[Opening Data for this exercise section]
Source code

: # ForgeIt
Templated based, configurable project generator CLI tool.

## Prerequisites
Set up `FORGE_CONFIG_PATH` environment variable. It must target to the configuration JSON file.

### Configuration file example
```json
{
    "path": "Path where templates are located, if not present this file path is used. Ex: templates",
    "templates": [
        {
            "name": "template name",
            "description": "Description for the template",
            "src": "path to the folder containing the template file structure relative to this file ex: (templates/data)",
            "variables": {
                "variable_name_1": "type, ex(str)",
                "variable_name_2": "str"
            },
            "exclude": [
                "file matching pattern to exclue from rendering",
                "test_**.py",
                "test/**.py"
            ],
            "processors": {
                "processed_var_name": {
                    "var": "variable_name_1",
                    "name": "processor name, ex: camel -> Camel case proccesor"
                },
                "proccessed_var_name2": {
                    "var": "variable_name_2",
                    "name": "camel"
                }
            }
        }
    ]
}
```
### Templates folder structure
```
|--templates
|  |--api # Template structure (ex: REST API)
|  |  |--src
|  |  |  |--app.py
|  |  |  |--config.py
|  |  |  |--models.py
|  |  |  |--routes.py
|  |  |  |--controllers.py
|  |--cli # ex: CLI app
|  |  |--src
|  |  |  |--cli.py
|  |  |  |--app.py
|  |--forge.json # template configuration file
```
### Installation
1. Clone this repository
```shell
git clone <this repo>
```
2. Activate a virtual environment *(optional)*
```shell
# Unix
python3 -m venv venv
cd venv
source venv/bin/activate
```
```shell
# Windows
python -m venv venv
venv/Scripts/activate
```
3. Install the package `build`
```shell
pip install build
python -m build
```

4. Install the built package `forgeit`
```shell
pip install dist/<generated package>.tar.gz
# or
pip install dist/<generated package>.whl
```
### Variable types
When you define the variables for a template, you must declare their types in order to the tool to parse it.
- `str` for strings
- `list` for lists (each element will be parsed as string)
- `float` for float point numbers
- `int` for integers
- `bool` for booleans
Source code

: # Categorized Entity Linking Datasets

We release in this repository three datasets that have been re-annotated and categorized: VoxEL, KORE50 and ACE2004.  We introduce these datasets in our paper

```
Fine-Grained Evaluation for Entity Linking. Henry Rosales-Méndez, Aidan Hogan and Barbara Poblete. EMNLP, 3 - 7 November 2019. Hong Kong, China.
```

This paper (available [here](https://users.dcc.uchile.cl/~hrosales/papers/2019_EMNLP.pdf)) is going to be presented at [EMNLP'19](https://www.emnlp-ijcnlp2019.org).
[Closing Data for this exercise section]
* _Task to complete_: After reading the records above, work out how many lines contain "build" and give that number only.

* _Answer space_: 3